== Collected data ==
···

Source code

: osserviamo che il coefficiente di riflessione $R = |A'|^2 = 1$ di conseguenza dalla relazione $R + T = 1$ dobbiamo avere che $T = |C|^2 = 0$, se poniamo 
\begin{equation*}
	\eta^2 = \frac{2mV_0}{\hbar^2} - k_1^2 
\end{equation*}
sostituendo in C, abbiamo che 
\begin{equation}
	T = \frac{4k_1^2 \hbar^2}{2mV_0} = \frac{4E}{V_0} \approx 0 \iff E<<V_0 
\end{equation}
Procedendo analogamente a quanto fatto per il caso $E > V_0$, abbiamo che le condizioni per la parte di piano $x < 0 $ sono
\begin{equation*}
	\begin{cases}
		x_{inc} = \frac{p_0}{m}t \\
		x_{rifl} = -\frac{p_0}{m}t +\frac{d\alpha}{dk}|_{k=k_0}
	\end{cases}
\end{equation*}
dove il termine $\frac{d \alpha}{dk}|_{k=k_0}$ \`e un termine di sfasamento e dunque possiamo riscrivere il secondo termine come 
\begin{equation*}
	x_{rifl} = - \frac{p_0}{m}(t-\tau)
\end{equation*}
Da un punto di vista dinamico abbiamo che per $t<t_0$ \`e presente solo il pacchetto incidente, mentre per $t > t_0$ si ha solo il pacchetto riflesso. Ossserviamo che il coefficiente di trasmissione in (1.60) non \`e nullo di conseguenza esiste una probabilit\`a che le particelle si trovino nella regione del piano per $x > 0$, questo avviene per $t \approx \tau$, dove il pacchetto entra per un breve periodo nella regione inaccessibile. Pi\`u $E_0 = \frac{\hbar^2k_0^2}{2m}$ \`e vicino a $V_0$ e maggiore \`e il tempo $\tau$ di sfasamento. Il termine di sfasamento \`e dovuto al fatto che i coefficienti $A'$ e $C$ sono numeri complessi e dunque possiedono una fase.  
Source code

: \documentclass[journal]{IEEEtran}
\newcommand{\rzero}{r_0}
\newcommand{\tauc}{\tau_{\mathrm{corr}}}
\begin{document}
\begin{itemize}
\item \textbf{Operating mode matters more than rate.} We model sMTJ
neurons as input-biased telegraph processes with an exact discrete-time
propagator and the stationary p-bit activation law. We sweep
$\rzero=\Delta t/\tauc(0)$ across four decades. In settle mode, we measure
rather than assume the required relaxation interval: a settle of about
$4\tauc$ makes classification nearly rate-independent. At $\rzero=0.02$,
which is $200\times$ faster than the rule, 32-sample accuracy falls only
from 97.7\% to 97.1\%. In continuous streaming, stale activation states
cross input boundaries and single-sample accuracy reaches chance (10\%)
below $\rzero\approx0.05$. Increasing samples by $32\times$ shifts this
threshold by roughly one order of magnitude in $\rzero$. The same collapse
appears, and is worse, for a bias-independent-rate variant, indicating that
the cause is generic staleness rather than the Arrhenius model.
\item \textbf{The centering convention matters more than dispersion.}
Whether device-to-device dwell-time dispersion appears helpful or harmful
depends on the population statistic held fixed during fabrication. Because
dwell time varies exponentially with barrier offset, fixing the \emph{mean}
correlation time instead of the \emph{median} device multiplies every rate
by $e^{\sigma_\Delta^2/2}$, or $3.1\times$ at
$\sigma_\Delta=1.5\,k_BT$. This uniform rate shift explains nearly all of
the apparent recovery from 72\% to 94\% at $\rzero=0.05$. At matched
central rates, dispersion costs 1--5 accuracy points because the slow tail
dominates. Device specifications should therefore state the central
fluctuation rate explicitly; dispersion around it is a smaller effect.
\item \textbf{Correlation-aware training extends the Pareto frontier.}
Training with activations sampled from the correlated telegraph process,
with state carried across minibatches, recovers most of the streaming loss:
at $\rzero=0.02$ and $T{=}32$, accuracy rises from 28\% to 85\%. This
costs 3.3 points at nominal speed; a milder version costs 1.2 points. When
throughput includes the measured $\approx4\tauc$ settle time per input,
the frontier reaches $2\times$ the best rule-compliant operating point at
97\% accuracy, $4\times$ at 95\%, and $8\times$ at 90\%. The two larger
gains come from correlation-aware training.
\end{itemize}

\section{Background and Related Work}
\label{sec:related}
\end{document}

···

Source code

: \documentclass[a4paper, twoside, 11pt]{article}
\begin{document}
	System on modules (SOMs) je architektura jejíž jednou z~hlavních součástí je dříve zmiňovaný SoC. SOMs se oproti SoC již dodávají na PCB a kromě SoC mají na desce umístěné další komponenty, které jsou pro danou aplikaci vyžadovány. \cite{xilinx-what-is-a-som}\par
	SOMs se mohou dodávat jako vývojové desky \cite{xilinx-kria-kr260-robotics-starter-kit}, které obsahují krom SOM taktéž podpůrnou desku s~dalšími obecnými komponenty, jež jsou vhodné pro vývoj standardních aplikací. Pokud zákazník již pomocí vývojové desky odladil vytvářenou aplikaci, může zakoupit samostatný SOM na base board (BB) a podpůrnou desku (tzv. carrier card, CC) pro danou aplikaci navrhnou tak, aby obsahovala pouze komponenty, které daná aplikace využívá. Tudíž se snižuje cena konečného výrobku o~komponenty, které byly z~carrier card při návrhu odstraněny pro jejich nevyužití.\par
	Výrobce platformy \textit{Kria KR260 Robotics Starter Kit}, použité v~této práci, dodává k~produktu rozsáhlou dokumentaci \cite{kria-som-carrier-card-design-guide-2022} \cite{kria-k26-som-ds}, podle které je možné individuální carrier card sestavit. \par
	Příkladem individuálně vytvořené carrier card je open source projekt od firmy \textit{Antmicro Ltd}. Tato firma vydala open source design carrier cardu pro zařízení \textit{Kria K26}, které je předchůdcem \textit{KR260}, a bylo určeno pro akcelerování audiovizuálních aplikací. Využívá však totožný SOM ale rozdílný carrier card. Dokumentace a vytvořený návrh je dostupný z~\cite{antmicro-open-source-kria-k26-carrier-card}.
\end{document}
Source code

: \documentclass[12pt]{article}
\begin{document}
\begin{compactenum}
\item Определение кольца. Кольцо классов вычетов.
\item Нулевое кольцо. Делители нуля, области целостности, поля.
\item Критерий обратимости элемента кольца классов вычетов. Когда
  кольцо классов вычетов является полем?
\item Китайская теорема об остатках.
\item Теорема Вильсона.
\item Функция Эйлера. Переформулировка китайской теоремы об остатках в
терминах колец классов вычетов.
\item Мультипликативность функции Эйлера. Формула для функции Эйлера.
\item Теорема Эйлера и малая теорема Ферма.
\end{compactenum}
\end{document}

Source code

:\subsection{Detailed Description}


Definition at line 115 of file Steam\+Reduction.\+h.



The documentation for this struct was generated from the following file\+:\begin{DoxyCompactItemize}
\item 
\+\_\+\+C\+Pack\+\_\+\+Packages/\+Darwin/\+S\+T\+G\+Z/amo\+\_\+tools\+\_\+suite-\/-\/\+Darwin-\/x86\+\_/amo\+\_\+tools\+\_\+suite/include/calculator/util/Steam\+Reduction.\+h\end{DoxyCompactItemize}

···

== Task details ==
Lines above containing "textbf": give their number only.

== Answer to this problem ==
3